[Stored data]
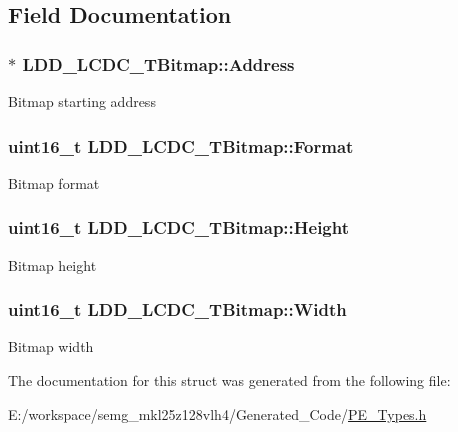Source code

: \subsection{Field Documentation}
\hypertarget{struct_l_d_d___l_c_d_c___t_bitmap_a5501acee73fa929201a06eccc4821a7a}{
\subsubsection[{Address}]{$\ast$ L\-D\-D\-\_\-\-L\-C\-D\-C\-\_\-\-T\-Bitmap\-::\-Address}}\label{struct_l_d_d___l_c_d_c___t_bitmap_a5501acee73fa929201a06eccc4821a7a}
Bitmap starting address \hypertarget{struct_l_d_d___l_c_d_c___t_bitmap_a8f886a6ce6e67d4b070c20bdd5ce495a}{
\subsubsection[{Format}]{\setlength{\rightskip}{0pt plus 5cm}uint16\-\_\-t L\-D\-D\-\_\-\-L\-C\-D\-C\-\_\-\-T\-Bitmap\-::\-Format}}\label{struct_l_d_d___l_c_d_c___t_bitmap_a8f886a6ce6e67d4b070c20bdd5ce495a}
Bitmap format \hypertarget{struct_l_d_d___l_c_d_c___t_bitmap_a13fea31674709c4f681e6c86d3b71206}{
\subsubsection[{Height}]{\setlength{\rightskip}{0pt plus 5cm}uint16\-\_\-t L\-D\-D\-\_\-\-L\-C\-D\-C\-\_\-\-T\-Bitmap\-::\-Height}}\label{struct_l_d_d___l_c_d_c___t_bitmap_a13fea31674709c4f681e6c86d3b71206}
Bitmap height \hypertarget{struct_l_d_d___l_c_d_c___t_bitmap_af88017bd29e49292265c1fda6dc5463d}{
\subsubsection[{Width}]{\setlength{\rightskip}{0pt plus 5cm}uint16\-\_\-t L\-D\-D\-\_\-\-L\-C\-D\-C\-\_\-\-T\-Bitmap\-::\-Width}}\label{struct_l_d_d___l_c_d_c___t_bitmap_af88017bd29e49292265c1fda6dc5463d}
Bitmap width 

The documentation for this struct was generated from the following file\-:\begin{DoxyCompactItemize}
\item 
E\-:/workspace/semg\-\_\-mkl25z128vlh4/\-Generated\-\_\-\-Code/\hyperlink{_p_e___types_8h}{P\-E\-\_\-\-Types.\-h}\end{DoxyCompactItemize}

• _WHAT YOU NEED TO DO_: In your copy, repeat each record exactly and include no pictures.

• _ANSWER AREA_:
Source code

: \subsection{Field Documentation}
\hypertarget{struct_l_d_d___l_c_d_c___t_bitmap_a5501acee73fa929201a06eccc4821a7a}{
\subsubsection[{Address}]{$\ast$ L\-D\-D\-\_\-\-L\-C\-D\-C\-\_\-\-T\-Bitmap\-::\-Address}}\label{struct_l_d_d___l_c_d_c___t_bitmap_a5501acee73fa929201a06eccc4821a7a}
Bitmap starting address \hypertarget{struct_l_d_d___l_c_d_c___t_bitmap_a8f886a6ce6e67d4b070c20bdd5ce495a}{
\subsubsection[{Format}]{\setlength{\rightskip}{0pt plus 5cm}uint16\-\_\-t L\-D\-D\-\_\-\-L\-C\-D\-C\-\_\-\-T\-Bitmap\-::\-Format}}\label{struct_l_d_d___l_c_d_c___t_bitmap_a8f886a6ce6e67d4b070c20bdd5ce495a}
Bitmap format \hypertarget{struct_l_d_d___l_c_d_c___t_bitmap_a13fea31674709c4f681e6c86d3b71206}{
\subsubsection[{Height}]{\setlength{\rightskip}{0pt plus 5cm}uint16\-\_\-t L\-D\-D\-\_\-\-L\-C\-D\-C\-\_\-\-T\-Bitmap\-::\-Height}}\label{struct_l_d_d___l_c_d_c___t_bitmap_a13fea31674709c4f681e6c86d3b71206}
Bitmap height \hypertarget{struct_l_d_d___l_c_d_c___t_bitmap_af88017bd29e49292265c1fda6dc5463d}{
\subsubsection[{Width}]{\setlength{\rightskip}{0pt plus 5cm}uint16\-\_\-t L\-D\-D\-\_\-\-L\-C\-D\-C\-\_\-\-T\-Bitmap\-::\-Width}}\label{struct_l_d_d___l_c_d_c___t_bitmap_af88017bd29e49292265c1fda6dc5463d}
Bitmap width 

The documentation for this struct was generated from the following file\-:\begin{DoxyCompactItemize}
\item 
E\-:/workspace/semg\-\_\-mkl25z128vlh4/\-Generated\-\_\-\-Code/\hyperlink{_p_e___types_8h}{P\-E\-\_\-\-Types.\-h}\end{DoxyCompactItemize}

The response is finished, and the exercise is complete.